Tribal leaders in eastern Sudan agree to ease tensions

Beja leaders after the signing of the El Galed agreement in Kassala on October 11 (Photo: social media)

Beja nazirs and tribal, religious and political leaders in eastern Sudan agreed on Wednesday to solve recent disputes in Kassala, renounce hate speech and hold an ‘inclusive conference’ for the region.

Disputes over mining areas in Rifi Kassala, south of the state capital, intensified last month as native administration leader* Nazir Sayed Tirik of the Beja Hadendowa refused to hand mining revenues from the area to the locality’s authorities, calling for separating the mining areas from the locality.

The El Galed agreement of Wednesday, based on customary reconciliation practices among the Beja, was initiated by prominent civil servants in Kassala.

The text confirms that localities in Sudan are state institutions, responsible for providing healthcare, education, and other services, and should “stay away from any tribal, ethnic, or political affiliations”. Land and border issues are to be adjudicated by means of official documents of the state institutions.
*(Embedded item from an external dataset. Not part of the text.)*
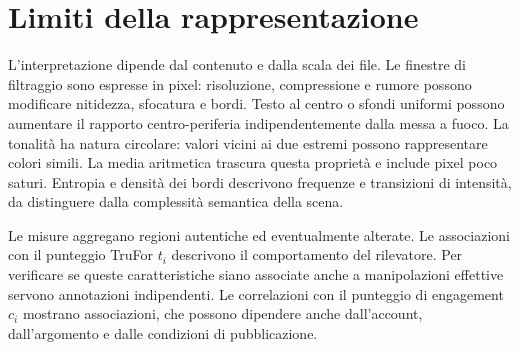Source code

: \section{Limiti della rappresentazione}
\label{sec:metodi-feature-limiti}

L'interpretazione dipende dal contenuto e dalla scala dei file. Le finestre di filtraggio sono espresse in pixel: risoluzione, compressione e rumore possono modificare nitidezza, sfocatura e bordi. Testo al centro o sfondi uniformi possono aumentare il rapporto centro-periferia indipendentemente dalla messa a fuoco. La tonalità ha natura circolare: valori vicini ai due estremi possono rappresentare colori simili. La media aritmetica trascura questa proprietà e include pixel poco saturi. Entropia e densità dei bordi descrivono frequenze e transizioni di intensità, da distinguere dalla complessità semantica della scena.

Le misure aggregano regioni autentiche ed eventualmente alterate. Le associazioni con il punteggio TruFor $t_i$ descrivono il comportamento del rilevatore. Per verificare se queste caratteristiche siano associate anche a manipolazioni effettive servono annotazioni indipendenti. Le correlazioni con il punteggio di engagement $c_i$ mostrano associazioni, che possono dipendere anche dall'account, dall'argomento e dalle condizioni di pubblicazione.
Political positions and alliances formed by native administration leaders, especially the nazirs, should be respected, “as long as they do not incite hatred and violence on various levels”. In case of disputes, it is up to the native administration system and the courts to settle them.

The parties also agreed to organise “an inclusive conference to discuss issues related to former political agreements, local governance, and rehabilitation of former combatants in eastern Sudan (Red Sea state, Kassala, and El Gedaref).

The agreement further underscored the importance of unity of the Beja tribe with its several clans, the cohesion of the communities in Kassala, the unity of Sudan, and the support of the Sudan Armed Forces.

Hadendowa Nazir Sayed Tirik, Beni Amer Nazir Ali Ibrahim Dagalol, Halanga Nazir Murad Shakilei, Rashayda Nazir Ahmed Baraki, Shukriya Deputy Nazir Seifeldawla Ali, Hind Ubeid, representative of the Nuba tribes in Kassala, Ahmed Abdellatif, head of the Nuba Entity, Suleiman Bitay, sheikh of the Hameshkoreib Koran Schools, Onour Taha, sheikh of the Samarnadawab Sajada, Acting Kassala Governor Khujali Hamed, and the head and the secretary of the initiative for the reconciliation session, signed the document.


A number of native administration leaders and groups did not sign the Kassala agreement on Wednesday, including the nazirs of the Jamilab tribe, the United Beni Amer group, the Beni Amer Gathering, and the Habab Gathering. 

The Jamilab leaders commented that the terms used in the agreement such as El Galed, a Beja custom, maps and political alliances, “are signs of an imminent  conflict between the various components of the Beja tribe”.

In a statement on Thursday, they called for the exclusion of tribes and native administration leaders from politics “in order to preserve the social fabric and unity of eastern Sudan”.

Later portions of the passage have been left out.